Approaching the two-year anniversary of the government’s Consumer Data Right changes advisers are not taking advantage of the benefits of the data sharing system according to EY.
EY Oceania consulting partner Andrew Parton tells Professional Planner there is absolutely no reason why financial planners shouldn’t be thinking about becoming an accredited data recipient to take advantage of CDR.
“Are advisers taking advantage of it? Not that I’ve seen in the market at the moment. Should they be? I think so.”
There are two modes of operation within CDR, Parton said; the institutions that are mandated to be compliant and advice practices that are in the position to benefit.

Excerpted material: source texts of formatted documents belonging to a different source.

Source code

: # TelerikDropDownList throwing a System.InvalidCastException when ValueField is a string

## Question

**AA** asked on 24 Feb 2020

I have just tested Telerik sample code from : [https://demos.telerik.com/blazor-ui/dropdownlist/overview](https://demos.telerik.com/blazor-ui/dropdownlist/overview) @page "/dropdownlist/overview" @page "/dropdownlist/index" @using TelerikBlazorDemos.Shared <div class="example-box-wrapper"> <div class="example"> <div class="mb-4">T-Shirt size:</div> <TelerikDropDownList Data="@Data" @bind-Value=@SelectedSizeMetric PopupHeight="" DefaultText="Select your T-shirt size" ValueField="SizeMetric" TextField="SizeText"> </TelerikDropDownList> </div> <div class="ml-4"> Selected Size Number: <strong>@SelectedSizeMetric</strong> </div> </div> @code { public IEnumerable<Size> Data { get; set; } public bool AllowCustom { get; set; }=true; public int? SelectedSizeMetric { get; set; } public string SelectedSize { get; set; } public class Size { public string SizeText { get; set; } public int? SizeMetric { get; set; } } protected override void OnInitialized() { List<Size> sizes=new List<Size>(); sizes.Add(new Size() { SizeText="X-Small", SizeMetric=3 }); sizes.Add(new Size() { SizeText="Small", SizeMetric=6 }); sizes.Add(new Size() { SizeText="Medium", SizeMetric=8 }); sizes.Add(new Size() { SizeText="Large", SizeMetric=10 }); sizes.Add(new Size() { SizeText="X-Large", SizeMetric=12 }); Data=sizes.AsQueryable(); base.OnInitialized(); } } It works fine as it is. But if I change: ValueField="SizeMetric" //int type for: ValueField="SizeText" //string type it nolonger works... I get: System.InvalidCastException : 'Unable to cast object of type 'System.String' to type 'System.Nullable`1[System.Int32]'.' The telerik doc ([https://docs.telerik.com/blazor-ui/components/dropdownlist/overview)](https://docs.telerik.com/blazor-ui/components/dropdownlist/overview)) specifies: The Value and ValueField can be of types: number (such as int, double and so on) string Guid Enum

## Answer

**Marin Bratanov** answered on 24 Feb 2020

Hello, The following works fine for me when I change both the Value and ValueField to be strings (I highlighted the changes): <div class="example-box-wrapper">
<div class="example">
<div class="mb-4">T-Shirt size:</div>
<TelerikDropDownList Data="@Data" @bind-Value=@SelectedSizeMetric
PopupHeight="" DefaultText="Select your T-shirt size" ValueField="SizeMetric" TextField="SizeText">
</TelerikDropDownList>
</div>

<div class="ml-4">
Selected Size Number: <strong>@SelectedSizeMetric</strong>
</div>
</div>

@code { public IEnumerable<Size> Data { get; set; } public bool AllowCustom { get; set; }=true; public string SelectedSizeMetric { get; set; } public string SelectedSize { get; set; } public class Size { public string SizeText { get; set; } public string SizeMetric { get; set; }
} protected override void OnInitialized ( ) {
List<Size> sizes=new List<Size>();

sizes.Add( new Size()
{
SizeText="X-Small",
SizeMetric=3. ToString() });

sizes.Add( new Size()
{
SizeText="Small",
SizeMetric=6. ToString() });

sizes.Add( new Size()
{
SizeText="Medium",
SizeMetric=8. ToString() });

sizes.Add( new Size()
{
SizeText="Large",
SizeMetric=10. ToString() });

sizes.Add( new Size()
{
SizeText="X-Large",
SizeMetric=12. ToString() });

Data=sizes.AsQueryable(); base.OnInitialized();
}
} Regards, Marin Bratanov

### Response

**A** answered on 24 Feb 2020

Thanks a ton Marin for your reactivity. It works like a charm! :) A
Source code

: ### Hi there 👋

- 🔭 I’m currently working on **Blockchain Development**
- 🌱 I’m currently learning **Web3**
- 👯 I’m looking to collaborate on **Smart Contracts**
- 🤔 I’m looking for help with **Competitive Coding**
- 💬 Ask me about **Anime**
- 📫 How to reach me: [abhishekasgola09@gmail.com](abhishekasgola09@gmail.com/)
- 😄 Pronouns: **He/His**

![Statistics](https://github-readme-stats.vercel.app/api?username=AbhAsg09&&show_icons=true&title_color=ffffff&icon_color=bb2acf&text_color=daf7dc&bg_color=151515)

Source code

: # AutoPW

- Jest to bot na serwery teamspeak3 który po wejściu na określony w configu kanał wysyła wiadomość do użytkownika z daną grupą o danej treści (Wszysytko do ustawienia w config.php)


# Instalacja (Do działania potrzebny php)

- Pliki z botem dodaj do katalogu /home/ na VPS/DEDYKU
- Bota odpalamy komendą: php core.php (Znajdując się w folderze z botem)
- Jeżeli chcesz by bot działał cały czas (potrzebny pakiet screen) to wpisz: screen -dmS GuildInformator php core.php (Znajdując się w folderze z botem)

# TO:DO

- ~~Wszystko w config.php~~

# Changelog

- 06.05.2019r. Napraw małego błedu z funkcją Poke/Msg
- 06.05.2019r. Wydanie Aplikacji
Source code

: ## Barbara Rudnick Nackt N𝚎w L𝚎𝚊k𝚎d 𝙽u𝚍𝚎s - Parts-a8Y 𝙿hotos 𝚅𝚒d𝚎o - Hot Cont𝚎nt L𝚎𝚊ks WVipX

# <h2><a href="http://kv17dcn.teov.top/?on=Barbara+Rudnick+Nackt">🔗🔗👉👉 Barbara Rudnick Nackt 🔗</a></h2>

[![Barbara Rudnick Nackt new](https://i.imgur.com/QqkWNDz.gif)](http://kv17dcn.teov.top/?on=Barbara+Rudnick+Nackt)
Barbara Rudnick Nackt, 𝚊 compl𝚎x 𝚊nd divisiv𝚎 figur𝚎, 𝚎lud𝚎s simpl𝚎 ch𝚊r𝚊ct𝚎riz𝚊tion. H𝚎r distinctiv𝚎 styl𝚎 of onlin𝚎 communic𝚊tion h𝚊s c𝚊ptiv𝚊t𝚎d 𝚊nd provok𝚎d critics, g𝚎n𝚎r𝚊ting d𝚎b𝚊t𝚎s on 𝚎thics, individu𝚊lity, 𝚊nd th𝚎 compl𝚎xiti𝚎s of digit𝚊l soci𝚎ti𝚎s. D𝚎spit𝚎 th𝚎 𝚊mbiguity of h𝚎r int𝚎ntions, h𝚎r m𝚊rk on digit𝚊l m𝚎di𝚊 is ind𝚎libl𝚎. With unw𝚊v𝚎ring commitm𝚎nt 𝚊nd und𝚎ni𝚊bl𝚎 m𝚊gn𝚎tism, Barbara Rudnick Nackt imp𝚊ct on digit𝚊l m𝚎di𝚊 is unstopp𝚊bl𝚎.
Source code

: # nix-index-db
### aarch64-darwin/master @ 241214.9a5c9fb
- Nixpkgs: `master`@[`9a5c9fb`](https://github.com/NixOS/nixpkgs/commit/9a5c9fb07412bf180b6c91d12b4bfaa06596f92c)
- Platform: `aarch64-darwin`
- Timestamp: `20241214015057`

“Having a look at the breadth of data they could access from their customers and the potential that would give them, there’s a whole bunch of benefits – there’s quite a lot of discovery and data required in financial planning.”
“If you wanted to understand details of [a client’s] savings, current accounts and mortgage products… all of that information to be transferred to you almost instantly via CDR simply by completing a consent process,” he continued.
CDR launched in mid-2020 with open banking which required the big four to be compliant while other banks had another year.
The CDR is one of the recent regulatory developments that will be included in the Quality of Advice Review, although given some of the big name headline acts in the terms of reference it may become an afterthought to an industry focused on larger priorities.
Open banking has been on the periphery for financial advisers with only some early adopters have tapped into portals that link them up with clients’ banking accounts, superannuation funds and insurance policies.
EY supported the ACCC as a strategic adviser in the early staged of the rollout of CDR into banking which Parton said was handled much better here than in the UK.